At one level, there’s nothing profound going on. To find a series solution to a differential equation, assume the solution has a power series, stick the series into the equation, and solve for the coefficients. The mechanics are tedious, but you just follow your nose.

But why should this work? Why should the solution have a power series? And why should it be possible to find the coefficients? After all, there are infinitely many of them!

As for why the solution should have a power series, sometimes it doesn’t. But there is a complete theory to tell you when the solution should have a power series or not. And when it doesn’t have a power series, it may have more general series solution.

## Recurrence relations

The tedious steps in the middle of the solution process may obscure what’s happening between the first and last step; the hard part in the middle grabs our attention. But the big picture is that series solution process transforms a **differential equation** for a function *y*(*x*) into a **recurrence relation** for the coefficients in the power series for *y*. We turn a continuous problem into a discrete problem, a hard problem into an easy problem.

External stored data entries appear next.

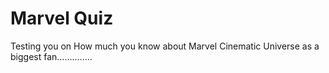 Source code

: 
# Marvel Quiz

Testing you on How much you know about Marvel Cinematic Universe as a biggest fan.............. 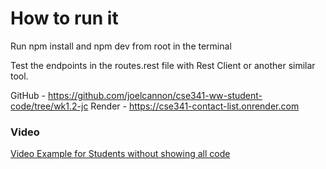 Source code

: # How to run it

Run npm install and npm dev from root in the terminal

Test the endpoints in the routes.rest file with Rest Client or another similar tool.

GitHub - https://github.com/joelcannon/cse341-ww-student-code/tree/wk1.2-jc
Render - https://cse341-contact-list.onrender.com

### Video

[Video Example for Students without showing all code](https://www.youtube.com/watch?v=MhObHmqk58U)
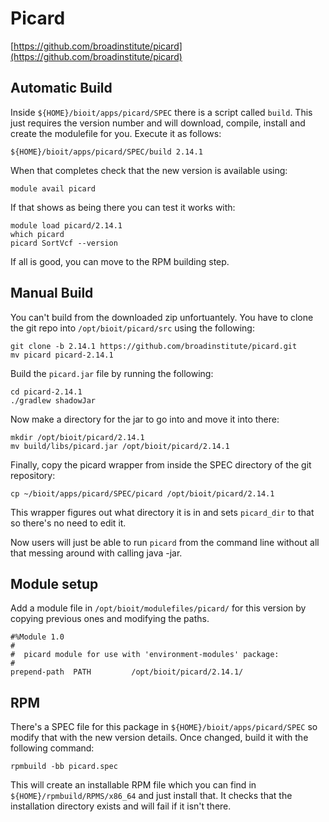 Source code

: # Picard

[https://github.com/broadinstitute/picard](https://github.com/broadinstitute/picard)

## Automatic Build

Inside `${HOME}/bioit/apps/picard/SPEC` there is a script called `build`. This just requires the version number and will download, compile, install and create the modulefile for you. Execute it as follows:

    ${HOME}/bioit/apps/picard/SPEC/build 2.14.1

When that completes check that the new version is available using:

    module avail picard

If that shows as being there you can test it works with:

    module load picard/2.14.1
    which picard
    picard SortVcf --version

If all is good, you can move to the RPM building step.

## Manual Build

You can't build from the downloaded zip unfortuantely. You have to clone the git repo into `/opt/bioit/picard/src` using the following:

    git clone -b 2.14.1 https://github.com/broadinstitute/picard.git
    mv picard picard-2.14.1

Build the `picard.jar` file by running the following:

    cd picard-2.14.1
    ./gradlew shadowJar

Now make a directory for the jar to go into and move it into there:

    mkdir /opt/bioit/picard/2.14.1
    mv build/libs/picard.jar /opt/bioit/picard/2.14.1

Finally, copy the picard wrapper from inside the SPEC directory of the git repository:

    cp ~/bioit/apps/picard/SPEC/picard /opt/bioit/picard/2.14.1

This wrapper figures out what directory it is in and sets `picard_dir` to that so there's no need to edit it.

Now users will just be able to run `picard` from the command line without all that messing around with calling java -jar.

## Module setup

Add a module file in `/opt/bioit/modulefiles/picard/` for this version by copying previous ones and modifying the paths.

    #%Module 1.0
    #
    #  picard module for use with 'environment-modules' package:
    #
    prepend-path  PATH         /opt/bioit/picard/2.14.1/

## RPM

There's a SPEC file for this package in `${HOME}/bioit/apps/picard/SPEC` so modify that with the new version details. Once changed, build it with the following command:

    rpmbuild -bb picard.spec

This will create an installable RPM file which you can find in `${HOME}/rpmbuild/RPMS/x86_64` and just install that. It checks that the installation directory exists and will fail if it isn't there.
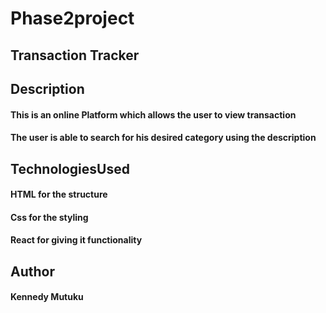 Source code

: 
# Phase2project
## Transaction Tracker


## Description
#### This is an online Platform which allows the user to view transaction
####  The user is able to search for his desired category using the description
## TechnologiesUsed
#### HTML for the structure
#### Css for the styling 
#### React for giving it functionality

## Author
#### Kennedy Mutuku

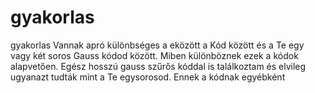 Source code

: # gyakorlas
gyakorlas
Vannak apró különbséges a eközött a Kód között és a Te egy vagy két soros Gauss kódod között. Miben különböznek ezek a kódok alapvetően. 
Egész hosszú gauss szűrős kóddal is találkoztam és elvileg ugyanazt tudták mint a Te egysorosod.
Ennek a kódnak egyébként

To look at an example, consider Airy’s equation:

*y*” – *xy* = 0.

I won’t go into all the details of the solution process—my claim above is that these details obscure the transformation I want to emphasize—but skip from the first to the last step.

If you assume *y* has a power series at 0 with coefficients *a*_{n}, then we find that the coefficients satisfy the recurrence relation

(*n* + 2)(*n* + 1)*a*_{n+2} = *a*_{n-1}

for *n* ≥ 1. Initial conditions determine *a*_{0} and *a*_{1}, and it turns out *a*_{2} must be 0. The recurrence relation shows how these three coefficients determine all the other coefficients.

## Holonomic functions and sequences

There’s something interesting going on here, a sort of functor mapping differential equations to recurrence relations. If we restrict ourselves to differential equations and recurrence relations with polynomial coefficients, we get into the realm of holonomic functions.

A **holonomic function** is one that satisfies a linear differential equation with polynomial coefficients. A **holonomic sequence** is a sequence that satisfies a linear recurrence relation with polynomial coefficients. Holonomic functions are the generating functions for holonomic sequences.

Holonomic functions are interesting for a variety of reasons. They’re a large enough class of functions to include many functions of interest, like most special functions from analysis and a lot of generating functions from combinatorics. And yet they’re a small enough class to have nice properties, such as closure under addition and multiplication.

Holonomic functions are determined by a finite list of numbers, the coefficients of the polynomials in their defining differential equation. This means they’re really useful in computer algebra because common operations ultimately map one finite set of numbers to another.